Verteidigungsminister Pistorius auf Blitzbesuch in Washington: Themenvielfalt von Patriot-Systemen bis zu F-35-Jets
Verteidigungsminister Boris Pistorius befindet sich auf seiner ersten USA-Reise seit dem Amtsantritt von US-Präsident Donald Trump. In Washington stehen Gespräche mit seinem Amtskollegen Pete Hegseth über die Ukraine-Hilfe sowie die militärische Kooperation innerhalb der Nato im Mittelpunkt. Der Besuch könnte einen wichtigen Impuls für die Beschaffung von Patriot-Flugabwehrsystemen geben.

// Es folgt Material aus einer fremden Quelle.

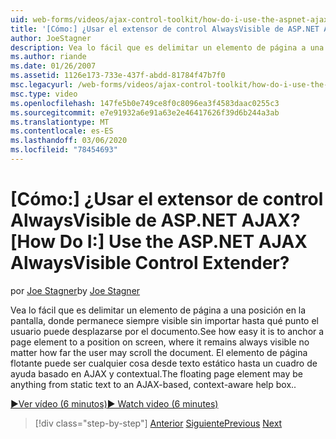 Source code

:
 ```yaml
---
uid: web-forms/videos/ajax-control-toolkit/how-do-i-use-the-aspnet-ajax-alwaysvisible-control-extender
title: '[Cómo:] ¿Usar el extensor de control AlwaysVisible de ASP.NET AJAX? | Microsoft Docs'
author: JoeStagner
description: Vea lo fácil que es delimitar un elemento de página a una posición en la pantalla, donde permanece siempre visible sin importar hasta qué punto el usuario puede desplazarse por el documento. ...
ms.author: riande
ms.date: 01/26/2007
ms.assetid: 1126e173-733e-437f-abdd-81784f47b7f0
msc.legacyurl: /web-forms/videos/ajax-control-toolkit/how-do-i-use-the-aspnet-ajax-alwaysvisible-control-extender
msc.type: video
ms.openlocfilehash: 147fe5b0e749ce8f0c8096ea3f4583daac0255c3
ms.sourcegitcommit: e7e91932a6e91a63e2e46417626f39d6b244a3ab
ms.translationtype: MT
ms.contentlocale: es-ES
ms.lasthandoff: 03/06/2020
ms.locfileid: "78454693"
---
```

# <a name="how-do-i-use-the-aspnet-ajax-alwaysvisible-control-extender"></a><span data-ttu-id="7d06d-105">[Cómo:] ¿Usar el extensor de control AlwaysVisible de ASP.NET AJAX?</span><span class="sxs-lookup"><span data-stu-id="7d06d-105">[How Do I:] Use the ASP.NET AJAX AlwaysVisible Control Extender?</span></span>

<span data-ttu-id="7d06d-106">por [Joe Stagner](https://github.com/JoeStagner)</span><span class="sxs-lookup"><span data-stu-id="7d06d-106">by [Joe Stagner](https://github.com/JoeStagner)</span></span>

<span data-ttu-id="7d06d-107">Vea lo fácil que es delimitar un elemento de página a una posición en la pantalla, donde permanece siempre visible sin importar hasta qué punto el usuario puede desplazarse por el documento.</span><span class="sxs-lookup"><span data-stu-id="7d06d-107">See how easy it is to anchor a page element to a position on screen, where it remains always visible no matter how far the user may scroll the document.</span></span> <span data-ttu-id="7d06d-108">El elemento de página flotante puede ser cualquier cosa desde texto estático hasta un cuadro de ayuda basado en AJAX y contextual.</span><span class="sxs-lookup"><span data-stu-id="7d06d-108">The floating page element may be anything from static text to an AJAX-based, context-aware help box..</span></span>

[<span data-ttu-id="7d06d-109">&#9654;Ver vídeo (6 minutos)</span><span class="sxs-lookup"><span data-stu-id="7d06d-109">&#9654; Watch video (6 minutes)</span></span>](https://channel9.msdn.com/Blogs/ASP-NET-Site-Videos/how-do-i-use-the-aspnet-ajax-alwaysvisible-control-extender)

> [!div class="step-by-step"]
> <span data-ttu-id="7d06d-110">[Anterior](how-do-i-use-the-aspnet-ajax-modalpopup-extender-control.md)
> [Siguiente](how-do-i-use-the-aspnet-ajax-accordion-control.md)</span><span class="sxs-lookup"><span data-stu-id="7d06d-110">[Previous](how-do-i-use-the-aspnet-ajax-modalpopup-extender-control.md)
[Next](how-do-i-use-the-aspnet-ajax-accordion-control.md)</span></span>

Auch Nato-Generalsekretär Mark Rutte wird heute in der US-Hauptstadt erwartet, während US-Präsident Trump eine bedeutende Erklärung zu Russland plant. Trump überraschte kurz vor Pistorius' Abflug mit der Ankündigung, Patriot-Waffensysteme an europäische Partner zu verkaufen, um sie an die Ukraine zu liefern. Er betonte, dass es für die USA ein Geschäft sei, da die EU die Kosten tragen würde.
Bereits auf der Ukraine-Wiederaufbaukonferenz in Rom signalisierte Bundeskanzler Friedrich Merz Deutschlands Kaufabsichten für zwei Patriot-Systeme, mit einem weiteren Erwerb durch Norwegen. Der neue Ansatz könnte die Unterstützung Deutschlands für die Ukraine erweitern, nachdem die Bundeswehr bereits drei solcher Systeme an das Land abtrat.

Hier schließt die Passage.